Sanctis – Vou falar não só dessa
operação, mas do meu trabalho na 6ª Vara Federal. O que eu fiz foi ler a prova,
e isso não é tão simples, e nem todo mundo está disposto. Isso vale para todo e
qualquer fato. Eu evito ler nomes dos réus. Às vezes, você precisa ler para
verificar se há alguma problema de impedimento (do juiz). Mas sou muito
distraído. E não me importa quem seja. Importa o fato e a resposta a esse fato.
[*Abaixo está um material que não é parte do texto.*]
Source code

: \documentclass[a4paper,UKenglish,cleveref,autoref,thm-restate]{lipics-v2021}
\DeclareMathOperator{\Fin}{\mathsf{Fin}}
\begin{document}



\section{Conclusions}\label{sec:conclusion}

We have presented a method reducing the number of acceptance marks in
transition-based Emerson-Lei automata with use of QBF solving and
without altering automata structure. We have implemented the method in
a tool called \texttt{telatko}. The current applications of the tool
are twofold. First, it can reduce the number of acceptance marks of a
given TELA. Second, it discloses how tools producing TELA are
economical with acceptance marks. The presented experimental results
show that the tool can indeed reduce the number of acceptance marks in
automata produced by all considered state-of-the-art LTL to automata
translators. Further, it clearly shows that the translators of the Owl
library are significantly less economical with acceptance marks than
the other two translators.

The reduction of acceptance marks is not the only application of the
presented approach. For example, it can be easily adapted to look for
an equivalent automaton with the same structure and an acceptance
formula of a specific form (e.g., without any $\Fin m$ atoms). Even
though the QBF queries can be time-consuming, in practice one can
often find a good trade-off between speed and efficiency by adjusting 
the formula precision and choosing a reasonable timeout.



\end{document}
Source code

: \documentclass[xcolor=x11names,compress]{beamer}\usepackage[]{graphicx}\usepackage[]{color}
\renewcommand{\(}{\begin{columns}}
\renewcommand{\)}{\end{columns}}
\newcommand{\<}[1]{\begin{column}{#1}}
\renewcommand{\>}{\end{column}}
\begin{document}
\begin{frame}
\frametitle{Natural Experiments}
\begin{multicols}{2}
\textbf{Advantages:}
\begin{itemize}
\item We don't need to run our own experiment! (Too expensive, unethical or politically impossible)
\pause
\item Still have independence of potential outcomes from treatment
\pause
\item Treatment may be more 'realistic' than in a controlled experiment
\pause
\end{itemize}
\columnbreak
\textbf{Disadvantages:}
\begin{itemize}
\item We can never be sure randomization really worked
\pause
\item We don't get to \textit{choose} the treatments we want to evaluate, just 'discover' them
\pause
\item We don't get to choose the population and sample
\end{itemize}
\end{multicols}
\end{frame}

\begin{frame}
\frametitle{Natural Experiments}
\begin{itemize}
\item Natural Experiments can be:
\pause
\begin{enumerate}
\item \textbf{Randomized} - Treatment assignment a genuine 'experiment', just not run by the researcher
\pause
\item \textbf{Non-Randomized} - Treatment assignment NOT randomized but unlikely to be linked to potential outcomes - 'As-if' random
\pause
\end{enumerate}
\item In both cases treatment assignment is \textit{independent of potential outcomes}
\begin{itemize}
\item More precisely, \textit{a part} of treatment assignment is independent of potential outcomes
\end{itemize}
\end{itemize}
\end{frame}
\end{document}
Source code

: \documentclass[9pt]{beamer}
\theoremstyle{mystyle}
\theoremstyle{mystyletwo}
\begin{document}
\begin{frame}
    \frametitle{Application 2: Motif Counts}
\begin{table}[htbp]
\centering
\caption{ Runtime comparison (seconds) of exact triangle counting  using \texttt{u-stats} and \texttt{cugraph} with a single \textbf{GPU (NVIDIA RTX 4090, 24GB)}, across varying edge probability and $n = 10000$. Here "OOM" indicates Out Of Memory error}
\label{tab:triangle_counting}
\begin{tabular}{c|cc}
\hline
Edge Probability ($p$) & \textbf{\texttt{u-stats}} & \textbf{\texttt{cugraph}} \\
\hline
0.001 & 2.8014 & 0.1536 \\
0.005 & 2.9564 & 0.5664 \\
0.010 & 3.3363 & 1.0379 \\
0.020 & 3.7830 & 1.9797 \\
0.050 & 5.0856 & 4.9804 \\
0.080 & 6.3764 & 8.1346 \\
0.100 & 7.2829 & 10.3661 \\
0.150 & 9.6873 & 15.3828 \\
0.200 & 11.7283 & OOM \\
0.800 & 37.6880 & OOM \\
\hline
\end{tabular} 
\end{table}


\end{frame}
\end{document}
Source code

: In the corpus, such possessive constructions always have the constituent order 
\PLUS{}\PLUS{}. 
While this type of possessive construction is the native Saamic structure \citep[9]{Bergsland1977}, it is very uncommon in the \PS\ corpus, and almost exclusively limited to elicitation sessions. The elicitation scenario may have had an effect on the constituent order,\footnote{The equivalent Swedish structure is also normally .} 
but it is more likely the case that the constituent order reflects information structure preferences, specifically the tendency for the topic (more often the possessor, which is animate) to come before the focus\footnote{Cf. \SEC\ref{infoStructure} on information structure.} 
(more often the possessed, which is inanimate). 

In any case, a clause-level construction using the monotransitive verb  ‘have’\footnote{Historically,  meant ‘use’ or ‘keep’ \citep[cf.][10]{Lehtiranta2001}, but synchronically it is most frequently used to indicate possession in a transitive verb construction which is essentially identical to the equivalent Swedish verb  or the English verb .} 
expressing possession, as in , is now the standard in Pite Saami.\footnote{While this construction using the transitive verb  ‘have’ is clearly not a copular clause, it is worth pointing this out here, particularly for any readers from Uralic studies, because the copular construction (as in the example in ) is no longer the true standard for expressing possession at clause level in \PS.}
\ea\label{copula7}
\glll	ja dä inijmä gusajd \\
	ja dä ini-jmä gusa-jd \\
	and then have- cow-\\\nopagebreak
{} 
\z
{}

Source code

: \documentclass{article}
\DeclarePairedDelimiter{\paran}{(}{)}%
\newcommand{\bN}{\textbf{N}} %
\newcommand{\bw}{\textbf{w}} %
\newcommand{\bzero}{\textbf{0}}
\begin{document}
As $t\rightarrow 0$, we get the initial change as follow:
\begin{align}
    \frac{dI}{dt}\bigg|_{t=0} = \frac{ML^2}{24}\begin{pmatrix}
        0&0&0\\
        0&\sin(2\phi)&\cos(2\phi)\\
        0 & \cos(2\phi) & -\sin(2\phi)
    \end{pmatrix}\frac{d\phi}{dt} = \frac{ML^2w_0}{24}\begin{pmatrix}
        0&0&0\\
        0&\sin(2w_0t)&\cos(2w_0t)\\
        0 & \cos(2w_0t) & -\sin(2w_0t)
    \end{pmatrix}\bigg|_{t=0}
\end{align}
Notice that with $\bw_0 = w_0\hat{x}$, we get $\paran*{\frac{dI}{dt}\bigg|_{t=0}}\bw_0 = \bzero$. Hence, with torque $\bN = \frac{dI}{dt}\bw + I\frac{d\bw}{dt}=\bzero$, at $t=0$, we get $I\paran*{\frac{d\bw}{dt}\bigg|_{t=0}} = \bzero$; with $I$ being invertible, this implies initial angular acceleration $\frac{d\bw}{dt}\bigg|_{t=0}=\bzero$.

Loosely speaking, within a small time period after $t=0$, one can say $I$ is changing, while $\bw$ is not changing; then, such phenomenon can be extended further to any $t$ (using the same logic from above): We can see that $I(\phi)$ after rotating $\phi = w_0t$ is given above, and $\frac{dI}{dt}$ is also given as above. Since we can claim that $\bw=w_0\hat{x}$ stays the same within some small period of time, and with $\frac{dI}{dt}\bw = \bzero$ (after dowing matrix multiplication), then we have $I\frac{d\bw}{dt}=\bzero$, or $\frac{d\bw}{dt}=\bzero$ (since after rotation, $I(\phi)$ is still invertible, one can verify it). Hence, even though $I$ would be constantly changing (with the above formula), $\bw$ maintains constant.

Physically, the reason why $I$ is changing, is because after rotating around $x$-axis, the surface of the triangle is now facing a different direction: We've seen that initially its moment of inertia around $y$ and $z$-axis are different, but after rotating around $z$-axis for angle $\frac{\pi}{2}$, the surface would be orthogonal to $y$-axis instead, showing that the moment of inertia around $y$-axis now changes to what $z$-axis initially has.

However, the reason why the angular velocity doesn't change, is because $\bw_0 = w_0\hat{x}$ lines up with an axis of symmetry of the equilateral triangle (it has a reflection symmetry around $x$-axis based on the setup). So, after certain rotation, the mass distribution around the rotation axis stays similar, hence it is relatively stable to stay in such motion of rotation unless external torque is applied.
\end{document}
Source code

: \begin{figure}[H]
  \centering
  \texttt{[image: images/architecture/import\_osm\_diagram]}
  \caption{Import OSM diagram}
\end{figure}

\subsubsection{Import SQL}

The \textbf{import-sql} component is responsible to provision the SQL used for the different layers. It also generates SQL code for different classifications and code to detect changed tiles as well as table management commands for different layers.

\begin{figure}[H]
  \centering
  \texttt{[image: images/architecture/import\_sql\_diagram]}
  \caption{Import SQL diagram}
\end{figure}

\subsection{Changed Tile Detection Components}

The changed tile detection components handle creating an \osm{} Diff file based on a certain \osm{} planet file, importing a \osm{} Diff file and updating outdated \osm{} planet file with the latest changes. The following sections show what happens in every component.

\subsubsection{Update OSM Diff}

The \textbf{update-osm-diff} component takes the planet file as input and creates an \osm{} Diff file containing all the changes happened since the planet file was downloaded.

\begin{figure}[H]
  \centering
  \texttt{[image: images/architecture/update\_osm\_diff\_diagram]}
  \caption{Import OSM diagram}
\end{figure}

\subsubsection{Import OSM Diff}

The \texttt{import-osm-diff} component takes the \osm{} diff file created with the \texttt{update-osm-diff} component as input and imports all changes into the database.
Absolvi muita gente, mas condenei também. Mandei prender gente porque, para
mim, certas situações de desafio ao Estado são intoleráveis.
O que foi a Satiagraha:
A Operação Satiagraha (palavra do
sânscrito que significa “verdade”) foi desencadeada pela Polícia Federal em 9
de julho de 2008. Foram presos temporariamente, por ordem do então juiz da 6ª
Vara Federal Criminal de São Paulo, Fausto Martin de Sanctis, o banqueiro
Daniel Dantas, dono do Opportunity, o ex-prefeito de São Paulo Celso Pitta
(morto em 2009) e o empresário Naji Nahas. Eles eram acusados de desvio de
verbas públicas e crimes financeiros. Na casa de Dantas foram apreendidos
documentos que comprovariam suposto pagamento de propinas a políticos, juízes e
jornalistas, no valor total de R$ 18 milhões. Mas o banqueiro ficaria apenas um
dia preso – em 10 de julho, o então presidente do STF, ministro Gilmar Mendes,
concedeu habeas corpus em favor de Dantas. No dia seguinte, Sanctis decretaria
novamente a prisão do banqueiro, desta vez preventiva, mas a decisão seria mais
uma vez derrubada por Mendes no Supremo. Em 2011, a ação penal decorrente da
operação foi anulada pelo Superior Tribunal de Justiça. Os ministros do STJ
entenderam que as provas da Satiagraha foram obtidas ilegalmente pois a PF
contou com a participação irregular de agentes da Abin. A extinção da ação
dispensou Dantas e mais 13 condenados de responderem pelos crimes de formação
de quadrilha, gestão fraudulenta, evasão de divisas e lavagem de dinheiro. O
Ministério Público recorreu ao STF, que ainda não julgou o caso.